The sun their skins with dusky tint doth dye,
And sooty hue; and with unvarying forms
Of fire, crisps their tufted hair. ”
There may be reason in this, for he says that the sun does not approach
nearer to the Ethiopians than to other nations, but shines more
perpendicularly, and that on this account the heat is greater; indeed,
it cannot be correctly said that the sun approaches near to the
Ethiopians, for he is at an equal distance from all nations. Nor is the
heat the cause of the black complexion, particularly of children in the
womb, who are out of the reach of the sun. Their opinion is to be
preferred, who attribute these effects to the sun and to intense solar
heat, causing a great deficiency of moisture on the surface [CAS. 696]

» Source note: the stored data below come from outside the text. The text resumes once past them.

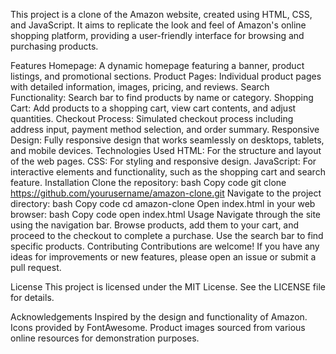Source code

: This project is a clone of the Amazon website, created using HTML, CSS, and JavaScript. It aims to replicate the look and feel of Amazon's online shopping platform, providing a user-friendly interface for browsing and purchasing products.

Features
Homepage: A dynamic homepage featuring a banner, product listings, and promotional sections.
Product Pages: Individual product pages with detailed information, images, pricing, and reviews.
Search Functionality: Search bar to find products by name or category.
Shopping Cart: Add products to a shopping cart, view cart contents, and adjust quantities.
Checkout Process: Simulated checkout process including address input, payment method selection, and order summary.
Responsive Design: Fully responsive design that works seamlessly on desktops, tablets, and mobile devices.
Technologies Used
HTML: For the structure and layout of the web pages.
CSS: For styling and responsive design.
JavaScript: For interactive elements and functionality, such as the shopping cart and search feature.
Installation
Clone the repository:
bash
Copy code
git clone https://github.com/yourusername/amazon-clone.git
Navigate to the project directory:
bash
Copy code
cd amazon-clone
Open index.html in your web browser:
bash
Copy code
open index.html
Usage
Navigate through the site using the navigation bar.
Browse products, add them to your cart, and proceed to the checkout to complete a purchase.
Use the search bar to find specific products.
Contributing
Contributions are welcome! If you have any ideas for improvements or new features, please open an issue or submit a pull request.

License
This project is licensed under the MIT License. See the LICENSE file for details.

Acknowledgements
Inspired by the design and functionality of Amazon.
Icons provided by FontAwesome.
Product images sourced from various online resources for demonstration purposes.
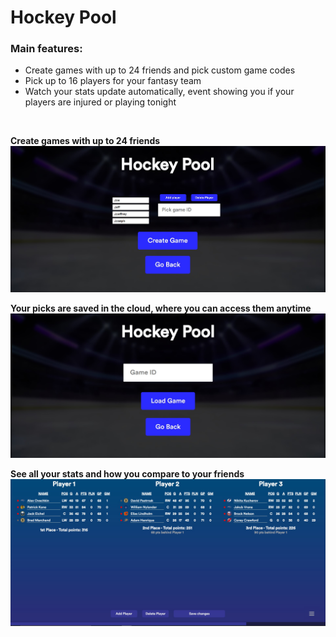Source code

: # Hockey Pool

### Main features:

- Create games with up to 24 friends and pick custom game codes
- Pick up to 16 players for your fantasy team
- Watch your stats update automatically, event showing you if your players are injured or playing tonight

<br />

**Create games with up to 24 friends** ![new game](https://github.com/TahaInc/Hockey-Pool/blob/main/images/screenshot_1.jpg?raw=true)

**Your picks are saved in the cloud, where you can access them anytime** ![load game](https://github.com/TahaInc/Hockey-Pool/blob/main/images/screenshot_2.jpg?raw=true)

**See all your stats and how you compare to your friends** ![see stats](https://github.com/TahaInc/Hockey-Pool/blob/main/images/screenshot_3.jpg?raw=true)
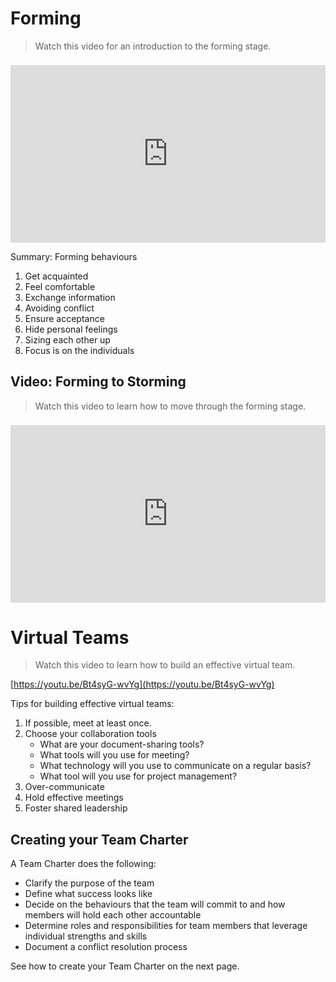 # Forming

> Watch this video for an introduction to the forming stage.

<div style="position: relative; padding-bottom: 56.25%; height: 0; margin-top:1.6em"><iframe src="https://www.youtube.com/embed/9aUqJ8-xC1s;rel=0" title="YouTube video player" frameborder="0" allow="accelerometer; autoplay; clipboard-write; encrypted-media; gyroscope; picture-in-picture" allowfullscreen style="position: absolute; top: 0; left: 0; width: 100%; height: 100%;"></iframe></div>


Summary: Forming behaviours

1. Get acquainted
2. Feel comfortable
3. Exchange information
4. Avoiding conflict
5. Ensure acceptance
6. Hide personal feelings
7. Sizing each other up
8. Focus is on the individuals

## Video: Forming to Storming

> Watch this video to learn how to move through the forming stage.

<div style="position: relative; padding-bottom: 56.25%; height: 0; margin-top:1.6em"><iframe src="https://www.youtube.com/embed/r581bpyWoVI;rel=0" title="YouTube video player" frameborder="0" allow="accelerometer; autoplay; clipboard-write; encrypted-media; gyroscope; picture-in-picture" allowfullscreen style="position: absolute; top: 0; left: 0; width: 100%; height: 100%;"></iframe></div>

# Virtual Teams

> Watch this video to learn how to build an effective virtual team.

[https://youtu.be/Bt4syG-wvYg](https://youtu.be/Bt4syG-wvYg)

 Tips for building effective virtual teams:

1. If possible, meet at least once.
2. Choose your collaboration tools
    - What are your document-sharing tools?
    - What tools will you use for meeting?
    - What technology will you use to communicate on a regular basis?
    - What tool will you use for project management?
3. Over-communicate
4. Hold effective meetings
5. Foster shared leadership

## Creating your Team Charter

A Team Charter does the following:

- Clarify the purpose of the team
- Define what success looks like
- Decide on the behaviours that the team will commit to and how members will hold each other accountable
- Determine roles and responsibilities for team members that leverage individual strengths and skills
- Document a conflict resolution process

See how to create your Team Charter on the next page.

of the skin. Hence we say it is that the Indians have not woolly hair,
nor is their colour so intensely[354] dark, because they live in a humid
atmosphere.
With respect to children in the womb, they resemble their parents (in
colour) according to a seminal disposition and constitution, on the same
principle that hereditary diseases, and other likenesses, are explained.
The equal distance of the sun from all nations (according to
Onesicritus) is an argument addressed to the senses, and not to reason.
But it is not an argument addressed to the senses generally, but in the
meaning that the earth bears the proportion of a point to the sun, for
we may understand such a meaning of an argument addressed to the senses,
by which we estimate heat to be more or less, as it is near or at a
distance, in which cases it is not the same; and in this meaning, not in
that of Onesicritus, the sun is said to be near the Ethiopians.
25. It is admitted by those who maintain the resemblance of India to
Egypt and Ethiopia, that the plains which are not overflowed do not
produce anything for want of water.
Nearchus says, that the old question respecting the rise of the Nile is
answered by the case of the Indian rivers, namely, that it is the effect
of summer rains; when Alexander saw crocodiles in the Hydaspes, and
Egyptian beans in the Acesines, he thought that he had discovered the
sources of the Nile, and was about to equip a fleet with the intention
of sailing by this river to Egypt; but he found out shortly afterwards
that his design could not be accomplished,
“for in midway were vast rivers, fearful waters, and first
the ocean,”[355]
into which all the Indian rivers discharge themselves; then Ariana, the
Persian and Arabian Gulfs, all Arabia and Troglodytica.
The above is what has been said on the subject of winds and rains, the
rising of rivers, and the inundation of plains.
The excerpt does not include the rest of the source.